O pastor conta ainda que durante todo o tempo em que esteve preso fez cultos com os demais presos.

Caso Marcos Pereira

O pastor Marcos Pereira, da Assembleia de Deus dos Últimos Dias (ADUD), ficou conhecido nacionalmente por seu trabalho nos presídios do Brasil, onde fazia cultos regularmente.

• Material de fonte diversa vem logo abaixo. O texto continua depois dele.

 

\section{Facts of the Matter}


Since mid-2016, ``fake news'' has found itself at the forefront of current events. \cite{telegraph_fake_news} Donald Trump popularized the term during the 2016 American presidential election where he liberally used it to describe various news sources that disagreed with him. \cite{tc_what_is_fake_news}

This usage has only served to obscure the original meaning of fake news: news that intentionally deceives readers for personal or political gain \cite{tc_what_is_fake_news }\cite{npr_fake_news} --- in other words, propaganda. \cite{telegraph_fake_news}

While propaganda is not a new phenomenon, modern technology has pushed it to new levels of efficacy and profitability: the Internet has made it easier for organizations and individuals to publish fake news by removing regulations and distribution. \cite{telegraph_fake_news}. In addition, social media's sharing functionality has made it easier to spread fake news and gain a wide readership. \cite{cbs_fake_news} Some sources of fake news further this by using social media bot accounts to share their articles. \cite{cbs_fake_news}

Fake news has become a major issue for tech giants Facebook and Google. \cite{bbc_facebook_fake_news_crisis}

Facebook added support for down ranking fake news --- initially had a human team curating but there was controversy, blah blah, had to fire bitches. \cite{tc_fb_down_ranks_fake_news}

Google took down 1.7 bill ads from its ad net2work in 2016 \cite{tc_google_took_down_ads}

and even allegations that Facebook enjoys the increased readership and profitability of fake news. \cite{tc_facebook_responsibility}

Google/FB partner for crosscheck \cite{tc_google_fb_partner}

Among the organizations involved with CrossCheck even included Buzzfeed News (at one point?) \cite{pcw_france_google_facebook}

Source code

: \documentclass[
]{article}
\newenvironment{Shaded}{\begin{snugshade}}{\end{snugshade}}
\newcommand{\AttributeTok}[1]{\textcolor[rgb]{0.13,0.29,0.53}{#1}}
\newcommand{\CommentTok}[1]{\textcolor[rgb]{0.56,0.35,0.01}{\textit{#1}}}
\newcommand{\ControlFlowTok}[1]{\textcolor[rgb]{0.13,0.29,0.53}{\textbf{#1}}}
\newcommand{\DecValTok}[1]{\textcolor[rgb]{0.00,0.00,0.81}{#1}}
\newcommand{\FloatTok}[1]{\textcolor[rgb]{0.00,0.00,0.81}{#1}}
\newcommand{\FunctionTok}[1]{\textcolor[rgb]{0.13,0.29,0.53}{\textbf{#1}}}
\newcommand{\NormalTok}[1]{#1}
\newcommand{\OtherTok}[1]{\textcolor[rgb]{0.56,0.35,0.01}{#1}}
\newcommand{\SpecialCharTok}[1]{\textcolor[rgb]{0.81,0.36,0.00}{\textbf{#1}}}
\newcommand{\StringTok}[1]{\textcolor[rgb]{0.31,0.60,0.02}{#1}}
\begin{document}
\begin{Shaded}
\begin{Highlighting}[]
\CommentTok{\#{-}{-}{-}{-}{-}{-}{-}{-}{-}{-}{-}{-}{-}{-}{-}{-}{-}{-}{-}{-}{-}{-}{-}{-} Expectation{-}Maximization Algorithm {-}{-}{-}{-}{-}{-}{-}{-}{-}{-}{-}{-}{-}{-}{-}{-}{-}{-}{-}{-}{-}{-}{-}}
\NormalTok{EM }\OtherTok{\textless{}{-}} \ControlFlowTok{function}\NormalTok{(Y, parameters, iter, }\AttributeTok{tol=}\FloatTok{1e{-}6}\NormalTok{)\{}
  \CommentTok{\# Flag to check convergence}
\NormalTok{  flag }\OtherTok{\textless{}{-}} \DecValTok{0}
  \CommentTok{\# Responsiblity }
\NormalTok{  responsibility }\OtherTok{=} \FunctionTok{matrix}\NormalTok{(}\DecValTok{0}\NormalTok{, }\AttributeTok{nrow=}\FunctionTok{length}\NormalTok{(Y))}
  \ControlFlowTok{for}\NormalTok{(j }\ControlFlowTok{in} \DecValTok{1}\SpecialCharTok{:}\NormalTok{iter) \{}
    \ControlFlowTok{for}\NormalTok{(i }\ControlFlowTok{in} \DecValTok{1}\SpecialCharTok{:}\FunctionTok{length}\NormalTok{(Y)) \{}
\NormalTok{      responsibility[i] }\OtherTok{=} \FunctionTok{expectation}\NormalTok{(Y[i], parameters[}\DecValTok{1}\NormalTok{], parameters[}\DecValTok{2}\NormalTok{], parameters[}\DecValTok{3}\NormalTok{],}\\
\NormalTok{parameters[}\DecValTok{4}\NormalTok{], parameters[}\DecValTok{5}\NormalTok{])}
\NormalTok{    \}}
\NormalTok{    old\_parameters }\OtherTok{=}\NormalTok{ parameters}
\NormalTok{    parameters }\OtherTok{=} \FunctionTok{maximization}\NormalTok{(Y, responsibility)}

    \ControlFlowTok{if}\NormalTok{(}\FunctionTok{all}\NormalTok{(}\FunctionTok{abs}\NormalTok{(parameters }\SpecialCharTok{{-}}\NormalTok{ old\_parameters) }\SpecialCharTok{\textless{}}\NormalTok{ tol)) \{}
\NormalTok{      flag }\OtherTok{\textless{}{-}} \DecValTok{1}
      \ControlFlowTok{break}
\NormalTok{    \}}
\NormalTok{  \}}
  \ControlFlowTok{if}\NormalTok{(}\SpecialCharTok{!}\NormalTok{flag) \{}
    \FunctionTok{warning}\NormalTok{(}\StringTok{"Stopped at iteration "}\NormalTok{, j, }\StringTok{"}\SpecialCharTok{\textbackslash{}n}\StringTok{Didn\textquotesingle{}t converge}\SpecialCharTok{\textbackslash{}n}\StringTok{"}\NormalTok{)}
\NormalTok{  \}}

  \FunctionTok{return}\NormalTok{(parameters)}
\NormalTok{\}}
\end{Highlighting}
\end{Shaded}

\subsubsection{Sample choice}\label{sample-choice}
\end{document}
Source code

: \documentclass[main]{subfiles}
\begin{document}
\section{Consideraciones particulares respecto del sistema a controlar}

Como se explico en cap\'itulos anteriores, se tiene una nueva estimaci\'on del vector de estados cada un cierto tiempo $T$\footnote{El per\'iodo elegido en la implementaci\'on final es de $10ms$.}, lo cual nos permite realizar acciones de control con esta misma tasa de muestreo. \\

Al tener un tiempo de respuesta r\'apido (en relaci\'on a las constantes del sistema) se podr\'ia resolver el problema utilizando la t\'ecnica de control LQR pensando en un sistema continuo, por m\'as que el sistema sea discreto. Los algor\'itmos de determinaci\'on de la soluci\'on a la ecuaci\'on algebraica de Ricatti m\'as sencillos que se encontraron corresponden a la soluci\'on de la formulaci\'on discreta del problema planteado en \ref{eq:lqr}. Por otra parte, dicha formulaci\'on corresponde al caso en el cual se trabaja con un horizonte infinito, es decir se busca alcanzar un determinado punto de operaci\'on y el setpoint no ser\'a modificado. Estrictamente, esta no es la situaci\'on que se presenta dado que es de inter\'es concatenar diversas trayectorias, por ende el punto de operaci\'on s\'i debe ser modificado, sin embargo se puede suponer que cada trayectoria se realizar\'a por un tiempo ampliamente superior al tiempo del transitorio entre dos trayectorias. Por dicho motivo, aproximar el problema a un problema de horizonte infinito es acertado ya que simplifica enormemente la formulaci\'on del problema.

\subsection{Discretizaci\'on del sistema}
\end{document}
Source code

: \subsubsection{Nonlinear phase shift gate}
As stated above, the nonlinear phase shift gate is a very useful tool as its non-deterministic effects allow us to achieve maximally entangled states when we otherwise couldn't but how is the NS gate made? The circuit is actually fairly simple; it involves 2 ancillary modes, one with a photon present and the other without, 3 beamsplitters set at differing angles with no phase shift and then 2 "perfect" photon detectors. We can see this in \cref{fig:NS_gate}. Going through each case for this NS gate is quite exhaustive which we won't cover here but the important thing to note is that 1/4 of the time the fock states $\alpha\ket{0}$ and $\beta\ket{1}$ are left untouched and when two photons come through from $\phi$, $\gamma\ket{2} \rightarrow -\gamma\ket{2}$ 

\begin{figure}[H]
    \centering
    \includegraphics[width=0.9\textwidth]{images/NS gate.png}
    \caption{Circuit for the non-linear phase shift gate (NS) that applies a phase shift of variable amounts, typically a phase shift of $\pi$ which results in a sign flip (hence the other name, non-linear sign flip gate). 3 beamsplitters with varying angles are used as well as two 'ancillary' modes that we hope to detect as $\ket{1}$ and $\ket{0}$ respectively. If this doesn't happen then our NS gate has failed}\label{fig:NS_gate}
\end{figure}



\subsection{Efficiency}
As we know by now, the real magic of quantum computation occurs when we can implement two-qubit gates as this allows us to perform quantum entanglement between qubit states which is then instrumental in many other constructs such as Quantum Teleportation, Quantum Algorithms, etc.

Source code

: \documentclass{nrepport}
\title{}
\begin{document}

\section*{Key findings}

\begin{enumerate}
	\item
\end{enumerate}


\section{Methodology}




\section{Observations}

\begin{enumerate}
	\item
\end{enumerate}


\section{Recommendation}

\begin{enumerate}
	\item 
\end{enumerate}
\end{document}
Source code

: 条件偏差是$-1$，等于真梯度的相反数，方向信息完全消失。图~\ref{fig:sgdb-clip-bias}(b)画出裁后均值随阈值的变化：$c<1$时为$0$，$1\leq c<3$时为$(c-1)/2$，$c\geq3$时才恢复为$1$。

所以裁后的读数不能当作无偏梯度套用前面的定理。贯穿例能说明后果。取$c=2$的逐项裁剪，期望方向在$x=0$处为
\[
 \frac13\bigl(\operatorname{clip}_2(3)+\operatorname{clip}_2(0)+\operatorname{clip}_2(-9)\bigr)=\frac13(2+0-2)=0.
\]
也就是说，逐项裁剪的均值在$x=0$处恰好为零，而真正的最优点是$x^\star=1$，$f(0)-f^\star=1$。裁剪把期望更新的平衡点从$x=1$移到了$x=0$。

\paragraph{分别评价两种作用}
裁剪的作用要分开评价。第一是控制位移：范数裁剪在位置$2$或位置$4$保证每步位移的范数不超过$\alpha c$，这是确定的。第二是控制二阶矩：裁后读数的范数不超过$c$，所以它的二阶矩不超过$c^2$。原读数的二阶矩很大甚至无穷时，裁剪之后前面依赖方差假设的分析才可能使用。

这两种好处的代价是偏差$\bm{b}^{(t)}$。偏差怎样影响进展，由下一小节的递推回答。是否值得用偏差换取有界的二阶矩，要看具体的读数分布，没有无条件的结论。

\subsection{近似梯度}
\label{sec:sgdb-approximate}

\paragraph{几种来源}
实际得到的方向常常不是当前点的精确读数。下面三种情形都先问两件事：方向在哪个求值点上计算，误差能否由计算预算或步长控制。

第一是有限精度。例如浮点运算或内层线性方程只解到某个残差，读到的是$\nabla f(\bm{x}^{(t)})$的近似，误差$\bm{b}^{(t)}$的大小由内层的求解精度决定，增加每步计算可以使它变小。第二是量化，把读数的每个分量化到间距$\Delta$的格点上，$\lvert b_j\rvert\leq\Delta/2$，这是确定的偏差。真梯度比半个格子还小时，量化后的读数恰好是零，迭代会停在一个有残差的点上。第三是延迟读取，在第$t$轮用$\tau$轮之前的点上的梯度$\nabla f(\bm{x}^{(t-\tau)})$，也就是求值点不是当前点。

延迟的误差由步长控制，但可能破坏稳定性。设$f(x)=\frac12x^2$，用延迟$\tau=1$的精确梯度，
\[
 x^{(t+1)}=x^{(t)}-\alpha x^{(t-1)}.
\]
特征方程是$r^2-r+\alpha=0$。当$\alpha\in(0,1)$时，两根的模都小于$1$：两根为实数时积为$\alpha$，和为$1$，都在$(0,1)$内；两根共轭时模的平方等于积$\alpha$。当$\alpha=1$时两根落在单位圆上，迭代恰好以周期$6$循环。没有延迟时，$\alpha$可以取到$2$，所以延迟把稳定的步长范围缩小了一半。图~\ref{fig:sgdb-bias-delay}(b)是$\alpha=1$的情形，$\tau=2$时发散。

Contudo, a partir de 2012, José Junior, líder do AfroReggae passou a fazer uma campanha forte contra o líder religioso, a quem chamou de “maior mente criminosa do Rio de Janeiro”. Entre as diversas acusações graves contra ele estavam o envolvimento com o crime organizado, na produção e distribuição de drogas.

Uma série de denúncias contra ele incluíam denúncias de estupro e da promoção de orgias sexuais envolvendo homens, mulheres e menores dentro da sede da igreja em São João do Meriti.  Em meio de 2013 ele foi preso, acusado de estuprar seis mulheres, sendo que três delas eram menores de idade quando os abusos aconteceram.

Ele ficou detido na penitenciária de Bangu 2, no Complexo de Gericinó. Seu caso foi continuamente acompanhado pela imprensa, incluindo programas da Globo e do SBT. O tempo todo, Pereira alegava inocência. Chegou a dizer que, além de questões políticas, tratava-se de uma armadilha do diabo. A maior parte dos membros do seu ministério acreditava em sua inocência e o defendia publicamente.

Durante meses o caso obteve grande repercussão e surgiram várias testemunhas de acusação, que incluíam a ex-esposa e antigos colaboradores da ADUD. O pastor conseguiu um habeas corpus e foi solto em julho, após três meses de prisão.

Em setembro, a 2ª Vara Criminal da Comarca de São João de Meriti, na Baixada Fluminense, condenou Marcos Pereira a 15 anos de prisão por estupro. Voltou a ser preso e só foi posto em liberdade definitiva em dezembro de 2014, após o caso ter chagado ao Supremo Tribunal Federal, em Brasília.

Foi decretada a anulação da sentença e o fim da prisão. Agora, com a decisão final do desembargador, o pastor encerra definitivamente o caso.